Силвер прислонился к своему столу. Сложил на груди руки, вопросительно поднял брови и глядел на нее.
Она сердито посмотрела на Силвера.
— La Rafle du Vel’ d’Hiv. Полиция арестовала тысячи французских евреев.
— Да. Хорошо. — Он кивнул. — Из тех двенадцати тысяч евреев более четырех тысяч были дети. Петен использовал и Зимний велодром, и гимназию Жапи в качестве центров для интернированных. Евреев держали там до отправки в Драней. А из Драней их перевезли в Освенцим, где большинство умерло. Итак, возвращаемся в пятьдесят восьмой год, когда вместо евреев французская полиция начала арестовывать алжирцев, бросать их в Сену, пытать и так далее.

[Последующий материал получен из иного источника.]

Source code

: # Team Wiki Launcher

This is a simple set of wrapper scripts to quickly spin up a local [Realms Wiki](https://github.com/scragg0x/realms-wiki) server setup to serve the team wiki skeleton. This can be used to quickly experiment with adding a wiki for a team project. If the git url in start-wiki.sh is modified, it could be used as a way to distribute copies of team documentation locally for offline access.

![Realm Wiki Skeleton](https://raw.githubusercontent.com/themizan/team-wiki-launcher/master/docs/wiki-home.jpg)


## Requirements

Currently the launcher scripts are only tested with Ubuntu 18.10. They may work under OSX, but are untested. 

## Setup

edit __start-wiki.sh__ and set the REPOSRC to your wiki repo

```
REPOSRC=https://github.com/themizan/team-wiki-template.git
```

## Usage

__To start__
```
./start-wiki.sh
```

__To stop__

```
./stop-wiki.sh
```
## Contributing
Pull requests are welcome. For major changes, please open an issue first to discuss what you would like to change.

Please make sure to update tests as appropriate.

Это продолжалось в шестьдесят первом году, когда ФИО возобновил свои нападения на французскую полицию, и менее чем за два месяца одиннадцать полицейских было убито. В результате все, кто хотя бы внешне напоминал алжирцев, превратились в законную добычу — на людей нападали, арестовывали, топили и пытали. Людей бросали в реку со связанными сзади руками за то, что они казались алжирцами. Морис Папон ввел комендантский час и запретил мусульманам, не только алжирцам (Папон сказал — «мусульманам»), находиться на улице с 20.30 до 5.30. ОНО призвал к мирной демонстрации протеста, и в октябре шестьдесят первого года тридцать тысяч человек выступили против комендантского часа. По всему городу полиция стреляла в толпу и бросала людей в Сену. Особенно с моста Сен-Мишель, недалеко от места, где многие из вас проводят субботние вечера за выпивкой. Было убито двести человек. Все — арабы. Десять лет назад мы узнали, что Папон сотрудничал с нацистами. Его судили за «совокупность преступлений против человечности» и приговорили к десяти годам тюрьмы. Но это другая история. Зачем я вам это рассказываю?